** Opening TASK DATA block **

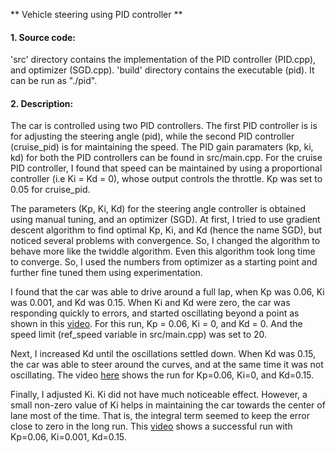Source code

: ** Vehicle steering using PID controller **

#### 1. Source code:
'src' directory contains the implementation of the PID controller
(PID.cpp), and optimizer (SGD.cpp). 'build' directory contains the executable
(pid). It can be run as "./pid".

#### 2. Description:
The car is controlled using two PID controllers. The first PID controller is
is for adjusting the steering angle (pid), while the second PID controller
(cruise_pid) is for maintaining the speed. The PID gain paramaters (kp, ki, kd)
for both the PID controllers can be found in src/main.cpp.
For the cruise PID controller, I found that speed can be maintained by
using a proportional controller (i.e Ki = Kd = 0), whose output controls the
throttle. Kp was set to 0.05 for cruise_pid.

The parameters (Kp, Ki, Kd) for the steering angle controller is obtained using
manual tuning, and an optimizer (SGD). At first, I tried to use gradient descent
algorithm to find optimal Kp, Ki, and Kd (hence the name SGD), but noticed
several problems with convergence. So, I changed the algorithm to behave more
like the twiddle algorithm. Even this algorithm took long time to converge. So, I
used the numbers from optimizer as a starting point and further fine tuned them
using experimentation.

I found that the car was able to drive around a full lap, when Kp was 0.06,
Ki was 0.001, and Kd was 0.15. When Ki and Kd were zero, the car was responding
quickly to errors, and started oscillating beyond a point as shown in this
[video](./videos/p_only.mp4). For this run, Kp = 0.06, Ki = 0, and Kd = 0.
And the speed limit (ref_speed variable in src/main.cpp) was set to 20.

Next, I increased Kd until the oscillations settled down. When Kd was 0.15, the
car was able to steer around the curves, and at the same time it was not
oscillating. The video [here](./videos/pi_only.mp4) shows the run for Kp=0.06,
Ki=0, and Kd=0.15.

Finally, I adjusted Ki. Ki did not have much noticeable effect. However,
a small non-zero value of Ki helps in maintaining the car towards the center of
lane most of the time. That is, the integral term seemed to keep the error close to
zero in the long run. This [video](./videos/pid.mp4) shows a successful run with
Kp=0.06, Ki=0.001, Kd=0.15.
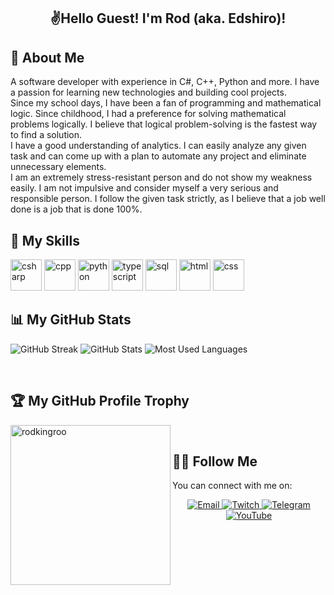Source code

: <h2 align="Center">✌️Hello Guest! I'm Rod (aka. Edshiro)! </h2>

## 👋 About Me
A software developer with experience in C#, C++, Python and more. I have a passion for learning new technologies and building cool projects. \
Since my school days, I have been a fan of programming and mathematical logic. Since childhood, I had a preference for solving mathematical problems logically. I believe that logical problem-solving is the fastest way to find a solution. \
I have a good understanding of analytics. I can easily analyze any given task and can come up with a plan to automate any project and eliminate unnecessary elements. \
I am an extremely stress-resistant person and do not show my weakness easily. I am not impulsive and consider myself a very serious and responsible person. I follow the given task strictly, as I believe that a job well done is a job that is done 100%.

## 💪 My Skills
<p align="left">
  <img src="https://img.icons8.com/color/48/000000/c-sharp-logo.png" alt="csharp" width="50" height="50"/>
  <img src="https://img.icons8.com/color/48/000000/c-plus-plus-logo.png" alt="cpp" width="50" height="50"/>
  <img src="https://img.icons8.com/color/48/000000/python.png" alt="python" width="50" height="50"/>
  <img src="https://img.icons8.com/color/48/000000/typescript.png" alt="typescript" width="50" height="50"/>
  <img src="https://img.icons8.com/color/48/000000/sql.png" alt="sql" width="50" height="50"/>
  <img src="https://img.icons8.com/color/48/000000/html-5.png" alt="html" width="50" height="50"/>
  <img src="https://img.icons8.com/color/48/000000/css3.png" alt="css" width="50" height="50"/>
</p>

## 📊 My GitHub Stats

![GitHub Streak](https://github-readme-streak-stats.herokuapp.com/?user=RodKingroo&theme=white)
![GitHub Stats](https://github-readme-stats.vercel.app/api?username=RodKingroo&show_icons=true&theme=white)
![Most Used Languages](https://github-readme-stats.vercel.app/api/top-langs/?username=RodKingroo&layout=compact&theme=white)

<br />

## 🏆 My GitHub Profile Trophy
<img align="left" height="256em" src="https://github-profile-trophy.vercel.app/?username=rodkingroo&theme=white" alt="rodkingroo" /> 
<br />

## 🤝🏻 Follow Me

You can connect with me on:

<div align="center">
  <a href="mailto:kngrgm@gmail.com">
    <img src="https://img.shields.io/badge/-Email-red?style=for-the-badge&logo=gmail&logoColor=white" alt="Email">
  </a>
  <a href="https://twitch.tv/rodkingroo">
    <img src="https://img.shields.io/badge/-Twitch-blueviolet?style=for-the-badge&logo=twitch&logoColor=white" alt="Twitch">
  </a>
  <a href="https://t.me/rodkingroo">
    <img src="https://img.shields.io/badge/-Telegram-informational?style=for-the-badge&logo=telegram&logoColor=white" alt="Telegram">
  </a>
  <a href="https://youtube.com/c/EdshiroKangaroo">
    <img src="https://img.shields.io/badge/-YouTube-red?style=for-the-badge&logo=youtube&logoColor=white" alt="YouTube">
  </a>
</div>
<br />
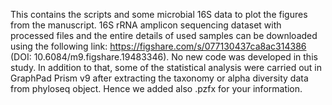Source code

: This contains the scripts and some microbial 16S data to plot the figures from the manuscript. 16S rRNA amplicon sequencing dataset with processed files and the entire details of used samples can be downloaded using the following link: https://figshare.com/s/077130437ca8ac314386 (DOI: 10.6084/m9.figshare.19483346). No new code was developed in this study.
In addition to that, some of the statistical analysis were carried out in GraphPad Prism v9 after extracting the taxonomy or alpha diversity data from phyloseq object. Hence we added also .pzfx for your information.
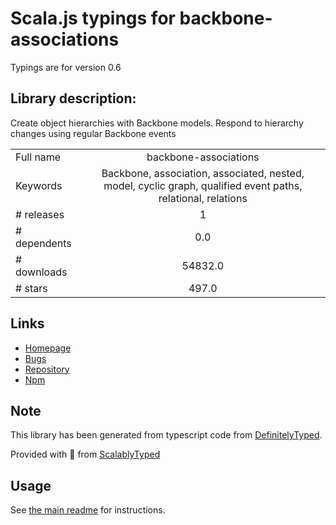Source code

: 
# Scala.js typings for backbone-associations

Typings are for version 0.6

## Library description:
Create object hierarchies with Backbone models. Respond to hierarchy changes using regular Backbone events

|                    |                 |
| ------------------ | :-------------: |
| Full name          | backbone-associations |
| Keywords           | Backbone, association, associated, nested, model, cyclic graph, qualified event paths, relational, relations |
| # releases         | 1 |
| # dependents       | 0.0 |
| # downloads        | 54832.0 |
| # stars            | 497.0 |

## Links
- [Homepage](http://dhruvaray.github.io/backbone-associations/)
- [Bugs](https://github.com/dhruvaray/backbone-associations/issues)
- [Repository](https://github.com/dhruvaray/backbone-associations)
- [Npm](https://www.npmjs.com/package/backbone-associations)
    


## Note
This library has been generated from typescript code from [DefinitelyTyped](https://definitelytyped.org).

Provided with :purple_heart: from [ScalablyTyped](https://github.com/oyvindberg/ScalablyTyped)

## Usage
See [the main readme](../../readme.md) for instructions.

** Closing TASK DATA block **

• [EXERCISE PROMPT]: Quote only what lies between the first line of the records and the line containing "like the twiddle", please, including both lines and excluding images.

• [RESPONSE TO THE TASK]:
Source code

: ** Vehicle steering using PID controller **

#### 1. Source code:
'src' directory contains the implementation of the PID controller
(PID.cpp), and optimizer (SGD.cpp). 'build' directory contains the executable
(pid). It can be run as "./pid".

#### 2. Description:
The car is controlled using two PID controllers. The first PID controller is
is for adjusting the steering angle (pid), while the second PID controller
(cruise_pid) is for maintaining the speed. The PID gain paramaters (kp, ki, kd)
for both the PID controllers can be found in src/main.cpp.
For the cruise PID controller, I found that speed can be maintained by
using a proportional controller (i.e Ki = Kd = 0), whose output controls the
throttle. Kp was set to 0.05 for cruise_pid.

The parameters (Kp, Ki, Kd) for the steering angle controller is obtained using
manual tuning, and an optimizer (SGD). At first, I tried to use gradient descent
algorithm to find optimal Kp, Ki, and Kd (hence the name SGD), but noticed
several problems with convergence. So, I changed the algorithm to behave more
like the twiddle algorithm. Even this algorithm took long time to converge. So, I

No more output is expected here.